**Activity:** Your task is to count the lines of the records that contain "ParserCreate". Answer with the number and nothing else.
(Beginning of Data records)
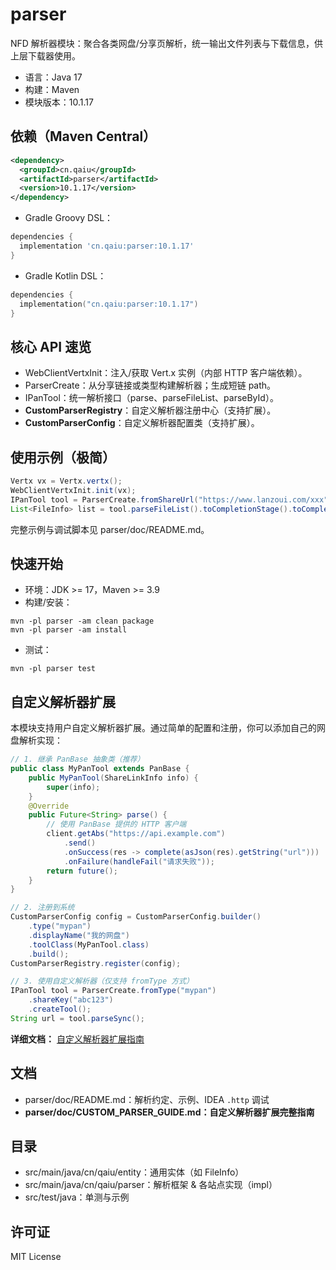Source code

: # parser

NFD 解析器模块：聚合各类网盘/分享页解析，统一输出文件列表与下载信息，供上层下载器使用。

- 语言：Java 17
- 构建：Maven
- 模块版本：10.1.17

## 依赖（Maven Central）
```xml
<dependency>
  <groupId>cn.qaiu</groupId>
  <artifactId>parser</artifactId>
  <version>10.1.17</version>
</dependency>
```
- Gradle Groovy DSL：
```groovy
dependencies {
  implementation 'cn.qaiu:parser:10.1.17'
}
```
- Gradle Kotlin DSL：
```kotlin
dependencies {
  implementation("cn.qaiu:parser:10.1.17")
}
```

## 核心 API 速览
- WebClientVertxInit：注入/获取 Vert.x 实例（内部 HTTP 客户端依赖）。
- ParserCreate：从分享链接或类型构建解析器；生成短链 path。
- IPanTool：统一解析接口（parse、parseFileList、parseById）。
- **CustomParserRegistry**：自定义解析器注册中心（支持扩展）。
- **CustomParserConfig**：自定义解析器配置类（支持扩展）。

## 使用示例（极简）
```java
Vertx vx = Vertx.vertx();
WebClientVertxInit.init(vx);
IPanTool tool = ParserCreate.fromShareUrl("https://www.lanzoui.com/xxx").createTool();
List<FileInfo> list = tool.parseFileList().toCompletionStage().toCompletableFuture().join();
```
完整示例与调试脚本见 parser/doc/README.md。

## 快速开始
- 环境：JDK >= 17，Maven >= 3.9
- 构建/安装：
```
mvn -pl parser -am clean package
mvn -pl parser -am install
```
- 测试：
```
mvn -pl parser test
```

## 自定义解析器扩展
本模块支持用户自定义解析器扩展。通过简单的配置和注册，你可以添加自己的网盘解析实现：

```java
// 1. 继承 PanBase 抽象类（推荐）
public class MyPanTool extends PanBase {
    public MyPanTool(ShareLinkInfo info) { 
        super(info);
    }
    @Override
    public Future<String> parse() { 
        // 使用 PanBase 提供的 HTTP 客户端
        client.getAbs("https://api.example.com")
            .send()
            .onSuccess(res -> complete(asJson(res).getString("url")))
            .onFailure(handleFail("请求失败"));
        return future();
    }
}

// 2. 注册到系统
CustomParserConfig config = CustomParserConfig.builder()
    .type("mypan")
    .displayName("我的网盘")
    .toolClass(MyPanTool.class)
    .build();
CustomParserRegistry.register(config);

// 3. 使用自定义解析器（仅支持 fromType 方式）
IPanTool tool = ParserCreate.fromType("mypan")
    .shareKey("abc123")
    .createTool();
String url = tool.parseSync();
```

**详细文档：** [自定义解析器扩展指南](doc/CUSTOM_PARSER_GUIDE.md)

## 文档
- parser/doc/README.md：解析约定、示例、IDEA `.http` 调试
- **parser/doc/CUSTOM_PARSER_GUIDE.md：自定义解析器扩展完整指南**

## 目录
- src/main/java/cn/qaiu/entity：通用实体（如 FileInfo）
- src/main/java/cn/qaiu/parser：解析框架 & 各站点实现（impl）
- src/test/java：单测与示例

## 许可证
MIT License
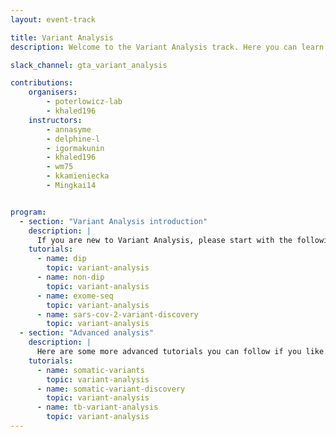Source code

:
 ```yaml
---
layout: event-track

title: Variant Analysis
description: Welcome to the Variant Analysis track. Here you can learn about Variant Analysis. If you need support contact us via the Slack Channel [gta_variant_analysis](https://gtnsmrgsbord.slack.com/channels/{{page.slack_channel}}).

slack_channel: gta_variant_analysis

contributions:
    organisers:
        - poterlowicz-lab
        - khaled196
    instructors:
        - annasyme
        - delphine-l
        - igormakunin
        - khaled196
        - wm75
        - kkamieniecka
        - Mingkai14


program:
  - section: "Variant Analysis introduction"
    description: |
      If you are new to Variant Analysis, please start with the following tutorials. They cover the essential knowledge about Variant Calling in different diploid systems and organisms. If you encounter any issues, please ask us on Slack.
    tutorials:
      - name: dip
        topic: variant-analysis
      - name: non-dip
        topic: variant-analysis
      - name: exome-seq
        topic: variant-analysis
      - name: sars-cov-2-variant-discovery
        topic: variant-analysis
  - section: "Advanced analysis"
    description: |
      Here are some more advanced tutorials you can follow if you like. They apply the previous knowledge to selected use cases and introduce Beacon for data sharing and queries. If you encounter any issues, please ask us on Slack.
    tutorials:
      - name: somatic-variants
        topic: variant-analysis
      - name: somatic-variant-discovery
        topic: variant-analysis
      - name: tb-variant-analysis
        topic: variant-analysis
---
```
(End of Data records)
**Task result:** 3